The combination and paclitaxel groups were generally balanced for age (median 56 and 58 years), resistance (76% and 75%) and refractoriness (24% and 22%) to platinum therapy, prior lines of chemotherapy (one in 46% and 42%, two in 46% and 50%, three in 8% in both), and histology (eg, serous in 70% and 67%, endometrioid in 11% and 6%, clear cell in 3% and 8%).

Efficacy Outcome

Median follow-up was 16.1 months. Median progression-free survival was 6.35 months (95% confidence interval [CI] = 5.36–11.02 months) in the pazopanib-paclitaxel group vs 3.49 months (95% CI = 2.01–5.66 months) in the paclitaxel group (hazard ratio [HR] = 0.42, P = .0002).

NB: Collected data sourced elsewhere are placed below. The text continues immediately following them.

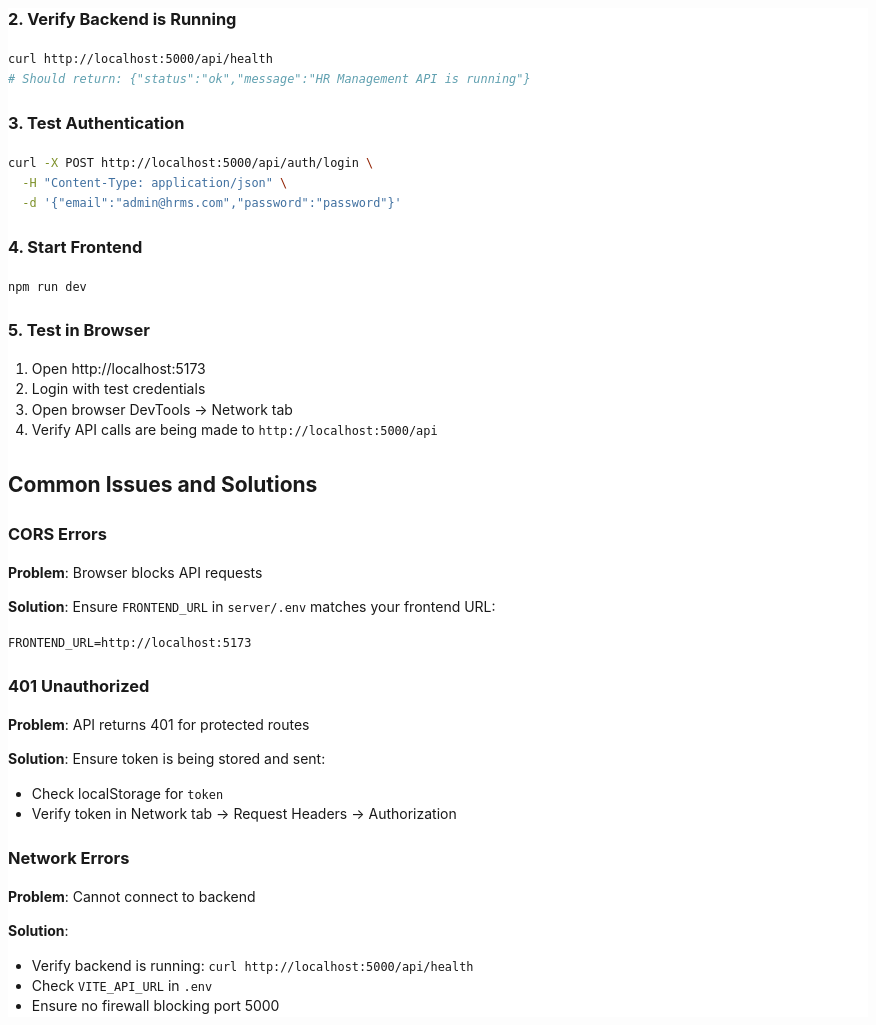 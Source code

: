 ### 2. Verify Backend is Running

```bash
curl http://localhost:5000/api/health
# Should return: {"status":"ok","message":"HR Management API is running"}
```

### 3. Test Authentication

```bash
curl -X POST http://localhost:5000/api/auth/login \
  -H "Content-Type: application/json" \
  -d '{"email":"admin@hrms.com","password":"password"}'
```

### 4. Start Frontend

```bash
npm run dev
```

### 5. Test in Browser

1. Open http://localhost:5173
2. Login with test credentials
3. Open browser DevTools → Network tab
4. Verify API calls are being made to `http://localhost:5000/api`

## Common Issues and Solutions

### CORS Errors

**Problem**: Browser blocks API requests

**Solution**: Ensure `FRONTEND_URL` in `server/.env` matches your frontend URL:
```env
FRONTEND_URL=http://localhost:5173
```

### 401 Unauthorized

**Problem**: API returns 401 for protected routes

**Solution**: Ensure token is being stored and sent:
- Check localStorage for `token`
- Verify token in Network tab → Request Headers → Authorization

### Network Errors

**Problem**: Cannot connect to backend

**Solution**:
- Verify backend is running: `curl http://localhost:5000/api/health`
- Check `VITE_API_URL` in `.env`
- Ensure no firewall blocking port 5000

Objective response rates were 56% vs 25% (P = .008), with complete response in 8% vs 3%. Median overall survival was 19.1 vs 13.7 months (HR = 0.60, P = .056).

Adverse Events

Any grade leukopenia, neutropenia, fatigue, epistaxis, hypertension, diarrhea, mucositis, increased alanine transaminase or aspartate transaminase, increased amylase, and sensory neuropathy were significantly more common (all P < .05) in the pazopanib-paclitaxel group. Grade 3 or 4 adverse events occurred in 59% vs 31% of patients, with the most common being neutropenia (30% vs 3%), fatigue (11% vs 6%), leukopenia (11% vs 3%), hypertension (8% vs 0%), increased alanine transaminase or aspartate transaminase (8% vs 0%), and anemia (5% vs 14%). A grade 3 thromboembolic event occurred in one patient (3%) in each group. Ileal perforation occurred in one patient in the combination group. Adverse events led to discontinuation of treatment in 8% vs 11%.

The investigators concluded: “Our findings suggest that a phase III study of the combination of weekly paclitaxel plus pazopanib for patients with platinum-resistant or platinum-refractory advanced ovarian cancer is warranted.”

Sandro Pignata, MD, of Istituto Nazionale per lo Studio e la Cura dei Tumori “Fondazione GPascale” IRCCS, Naples, Italy, is the corresponding author of The Lancet Oncology article.

The study was funded by the National Cancer Institute of Napoli and GlaxoSmithKline. Dr. Pignata and Francesco Raspagliesi, MD, have received research funding from GlaxoSmithKline.

The content in this post has not been reviewed by the American Society of Clinical Oncology, Inc. (ASCO®) and does not necessarily reflect the ideas and opinions of ASCO®.